Beware of “Healthy” foods

Strange title right? But it’s so true!
Yesterday I was in Manchester city centre picking up some items for my wedding, and I needed food!

I popped in a a shop for a soft pretzel, and decided to supplement my snack with a lovely, fresh, “healthy” Boost smoothie (or so I thought).

As I waited in line for about 10 minutes with music the same volume to being in a club (I mean even the girl at the till had to shout to take my order, as did I) I began to look around the shop and noticed one thing; I didn’t see any of the apparent fruits and vegetables that make up their wonderful menu. Surely if their brand is all about real fruit and vegetables straight into your smoothie, there would be tons and tons of fruit and vegetables around that need to be blended and juiced?
I looked more and saw in a large mixing container two tubs of “real fruit” mango nectar, and one container of “real fruit” apple juice. When my order was put on the blender, I only saw real bananas in the jug; everything else looked like nectars or pulps.
Why am I saying this? I have no idea where the mango nectar or anything else in my drink came from! But since it is mass produced, and probably frozen or preserved (which greatly reduces its nutritional content), I don’t think it will be that healthy. I probably drank a BIT of real fruit, and a lot of preservatives and sugar yesterday, and it was very sweet; I know the taste of natural sugars, but that wasn’t what I tasted yesterday.
Last week also, I found 3 snack tubs of fruits and nuts in my house and thought “amazing! Healthy food for work”. I gobbled them down the first two days, but on the third, I decided to read the nutritional label on the back. To my absolute horror, inside my “healthy” snack was dried fruit “glazed in sugar syrup”. FRUIT GLAZED IN SUGAR!? I only ate the nuts after that. Fruits are already sweet, and have natural sugar content that is healthy sugar when consumed as a whole fruit. Glazing dried fruit in sugars makes no sense and is not healthy.
Why am I saying this?

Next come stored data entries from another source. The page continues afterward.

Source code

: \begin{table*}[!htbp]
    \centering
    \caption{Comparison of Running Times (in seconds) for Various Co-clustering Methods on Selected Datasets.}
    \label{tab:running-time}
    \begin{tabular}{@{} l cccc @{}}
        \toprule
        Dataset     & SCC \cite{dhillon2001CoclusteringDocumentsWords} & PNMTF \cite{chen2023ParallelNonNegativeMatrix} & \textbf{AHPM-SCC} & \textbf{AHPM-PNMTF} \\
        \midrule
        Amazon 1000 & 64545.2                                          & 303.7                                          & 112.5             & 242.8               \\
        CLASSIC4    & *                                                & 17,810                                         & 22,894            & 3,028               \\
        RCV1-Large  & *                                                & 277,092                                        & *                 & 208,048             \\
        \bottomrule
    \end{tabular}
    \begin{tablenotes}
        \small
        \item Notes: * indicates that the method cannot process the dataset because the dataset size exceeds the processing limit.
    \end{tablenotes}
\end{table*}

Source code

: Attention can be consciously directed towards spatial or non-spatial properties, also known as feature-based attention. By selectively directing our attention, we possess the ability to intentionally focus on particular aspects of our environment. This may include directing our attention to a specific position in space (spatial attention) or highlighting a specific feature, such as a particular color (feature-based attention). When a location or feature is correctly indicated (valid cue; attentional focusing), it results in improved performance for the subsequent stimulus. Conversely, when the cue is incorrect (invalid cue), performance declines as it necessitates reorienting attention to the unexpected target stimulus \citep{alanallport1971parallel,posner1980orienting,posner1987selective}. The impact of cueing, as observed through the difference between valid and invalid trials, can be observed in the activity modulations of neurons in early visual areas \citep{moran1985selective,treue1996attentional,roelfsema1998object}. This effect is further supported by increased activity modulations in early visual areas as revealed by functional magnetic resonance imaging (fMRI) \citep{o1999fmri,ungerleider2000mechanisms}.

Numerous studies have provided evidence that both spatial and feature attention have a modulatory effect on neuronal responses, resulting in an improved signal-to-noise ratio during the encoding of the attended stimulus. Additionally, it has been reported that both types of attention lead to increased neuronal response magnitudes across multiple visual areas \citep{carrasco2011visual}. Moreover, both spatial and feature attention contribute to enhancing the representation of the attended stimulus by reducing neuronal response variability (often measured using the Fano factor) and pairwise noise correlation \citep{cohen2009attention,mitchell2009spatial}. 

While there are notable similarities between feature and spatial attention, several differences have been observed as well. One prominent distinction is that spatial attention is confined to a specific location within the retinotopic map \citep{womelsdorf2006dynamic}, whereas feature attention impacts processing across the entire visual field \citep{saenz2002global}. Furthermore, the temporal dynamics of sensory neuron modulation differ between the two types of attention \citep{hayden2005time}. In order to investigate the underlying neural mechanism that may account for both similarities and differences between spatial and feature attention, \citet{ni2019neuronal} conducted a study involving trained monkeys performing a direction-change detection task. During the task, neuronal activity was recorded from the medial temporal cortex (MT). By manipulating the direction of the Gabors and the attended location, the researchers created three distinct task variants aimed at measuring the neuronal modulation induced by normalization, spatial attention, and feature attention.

It’s always better to make your own. Here’s how & why:

  • Make smoothies at home that include the edible skins of fruits
    • Juicing fruit and vegetables is great, but it removes the fibre from the foods. Fibre is so important in our diets, and will help balance out the sugar content in smoothies by making the sugar slower releasing.
  • Read nutrition labels properly, and only go to these “juice bars” on necessity and infrequently.
    • If you do go, ask for what is in stock as a whole fruit, and get that blended. Please also bear in mind that my mango magic smoothie yesterday had almost 340 calories in it, which on the side of a full meal is a lot. Especially when I’m not sure of the nutritional content of what I’m drinking,

I think I’ll be keeping my Boost juices to a minimum and sticking to water when I’m out.
What I am going to do though, is go back to a Boost branch and ask the manager a few questions and next month I will update you all about the reality of the “fruit” behind the boost brand.